I need to write a privacy policy page and a terms & condition page. Can some help me out as to what I should put in the body of the pages? What's important and a must have on the pages?


----------



## ajazzlover (Sep 30, 2007)

Buechee,

 For starters recommend going to http://www.the-dma.org/privacy/creating.shtml and review their Privacy Page Generator. It’s detailed and although not specifically geared toward the t-shirt business, it does provide some guidelines and assistance in getting one started. Gary…


----------



## Buechee (Dec 22, 2005)

Thanks. Can someone help with what goes into the terms and conditions page?


----------



## Rodney (Nov 3, 2004)

Buechee said:


> Thanks. Can someone help with what goes into the terms and conditions page?


It depends on what your terms and conditions are 

It doesn't have to be in any fancy lawyer language. You can put it in just plain english and explain what you want to say.

If you want it to sound all legal like, you can buy legal forms from places like: www.coollawyer.com


----------



## Mike63 (Jan 23, 2007)

Buechee said:


> Thanks. Can someone help with what goes into the terms and conditions page?

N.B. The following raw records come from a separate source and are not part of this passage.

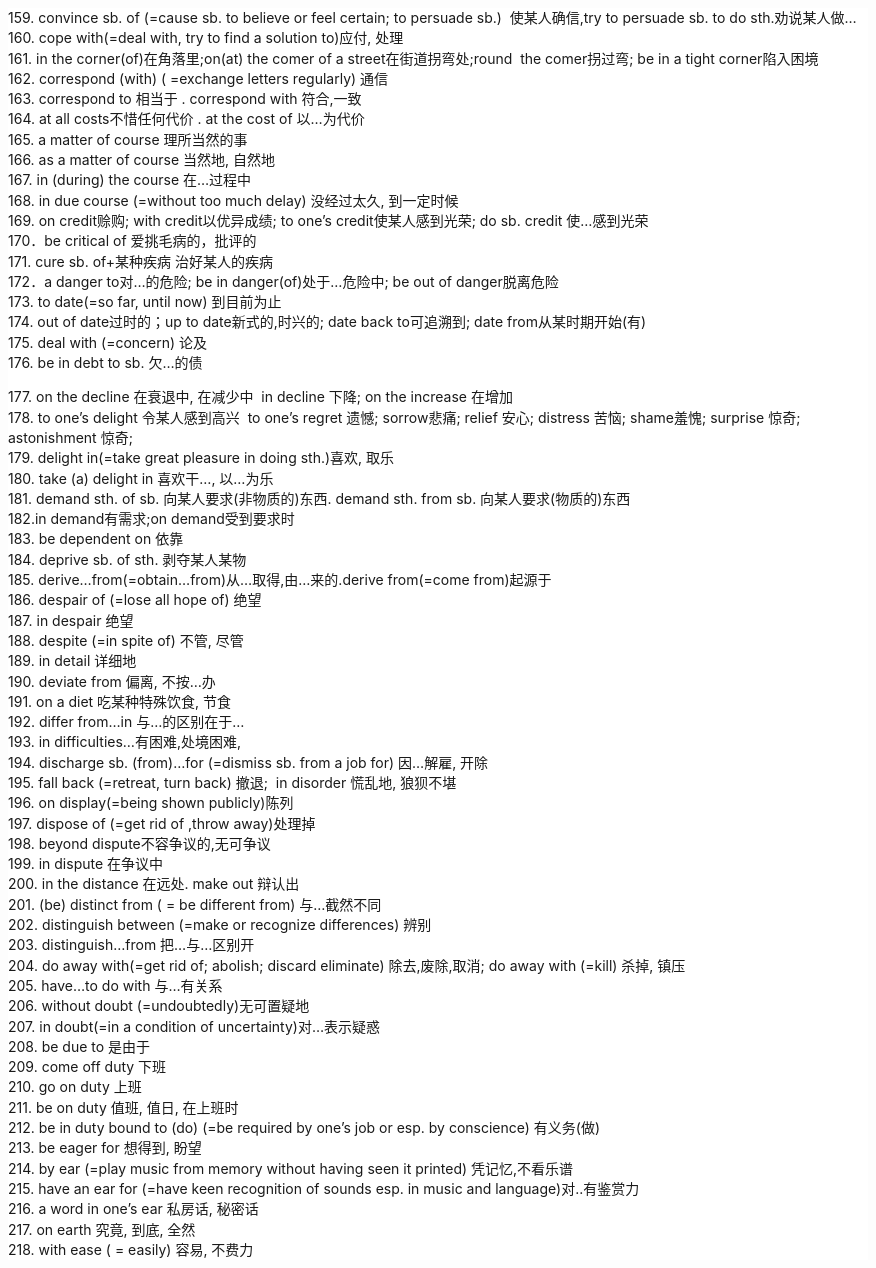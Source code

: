 159\. convince sb. of (=cause sb. to believe or feel certain; to persuade sb.)  使某人确信,try to persuade sb. to do sth.劝说某人做…    
160\. cope with(=deal with, try to find a solution to)应付, 处理    
161\. in the corner(of)在角落里;on(at) the comer of a street在街道拐弯处;round  the comer拐过弯; be in a tight corner陷入困境    
162\. correspond (with) ( =exchange letters regularly) 通信    
163\. correspond to 相当于 . correspond with 符合,一致    
164\. at all costs不惜任何代价 . at the cost of 以…为代价    
165\. a matter of course 理所当然的事    
166\. as a matter of course 当然地, 自然地    
167\. in (during) the course 在…过程中    
168\. in due course (=without too much delay) 没经过太久, 到一定时候    
169\. on credit赊购; with credit以优异成绩; to one’s credit使某人感到光荣; do sb. credit 使…感到光荣    
170．be critical of 爱挑毛病的，批评的    
171\. cure sb. of+某种疾病 治好某人的疾病    
172．a danger to对…的危险; be in danger(of)处于…危险中; be out of danger脱离危险    
173\. to date(=so far, until now) 到目前为止    
174\. out of date过时的；up to date新式的,时兴的; date back to可追溯到; date from从某时期开始(有)    
175\. deal with (=concern) 论及    
176\. be in debt to sb. 欠…的债    
  
177\. on the decline 在衰退中, 在减少中  in decline 下降; on the increase 在增加    
178\. to one’s delight 令某人感到高兴  to one’s regret 遗憾; sorrow悲痛; relief 安心; distress 苦恼; shame羞愧; surprise 惊奇; astonishment 惊奇;    
179\. delight in(=take great pleasure in doing sth.)喜欢, 取乐    
180\. take (a) delight in 喜欢干…, 以…为乐    
181\. demand sth. of sb. 向某人要求(非物质的)东西. demand sth. from sb. 向某人要求(物质的)东西    
182.in demand有需求;on demand受到要求时    
183\. be dependent on 依靠    
184\. deprive sb. of sth. 剥夺某人某物    
185\. derive…from(=obtain…from)从…取得,由…来的.derive from(=come from)起源于    
186\. despair of (=lose all hope of) 绝望    
187\. in despair 绝望    
188\. despite (=in spite of) 不管, 尽管    
189\. in detail 详细地    
190\. deviate from 偏离, 不按…办    
191\. on a diet 吃某种特殊饮食, 节食    
192\. differ from…in 与…的区别在于…    
193\. in difficulties…有困难,处境困难,    
194\. discharge sb. (from)…for (=dismiss sb. from a job for) 因…解雇, 开除    
195\. fall back (=retreat, turn back) 撤退;  in disorder 慌乱地, 狼狈不堪    
196\. on display(=being shown publicly)陈列    
197\. dispose of (=get rid of ,throw away)处理掉    
198\. beyond dispute不容争议的,无可争议    
199\. in dispute 在争议中    
200\. in the distance 在远处. make out 辩认出    
201\. (be) distinct from ( = be different from) 与…截然不同    
202\. distinguish between (=make or recognize differences) 辨别    
203\. distinguish…from 把…与…区别开    
204\. do away with(=get rid of; abolish; discard eliminate) 除去,废除,取消; do away with (=kill) 杀掉, 镇压    
205\. have…to do with 与…有关系    
206\. without doubt (=undoubtedly)无可置疑地    
207\. in doubt(=in a condition of uncertainty)对…表示疑惑    
208\. be due to 是由于    
209\. come off duty 下班    
210\. go on duty 上班    
211\. be on duty 值班, 值日, 在上班时    
212\. be in duty bound to (do) (=be required by one’s job or esp. by conscience) 有义务(做)    
213\. be eager for 想得到, 盼望    
214\. by ear (=play music from memory without having seen it printed) 凭记忆,不看乐谱    
215\. have an ear for (=have keen recognition of sounds esp. in music and language)对..有鉴赏力    
216\. a word in one’s ear 私房话, 秘密话    
217\. on earth 究竟, 到底, 全然    
218\. with ease ( = easily) 容易, 不费力  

I went on to the sites of two big companies that were doing the same things that I wanted my site to do and copied and pasted their policy and Terms and conditions pages to word. I then added my information and reworded certain sections to reflect my goals and rules. The reason I used two big companies is because I know that they paid a professional to make sure that all angles were covered and their butts were also covered in the terms. So I have professionally written terms and conditions but only paid for it with time by going through it to make sure that it reflected terms of my site.


----------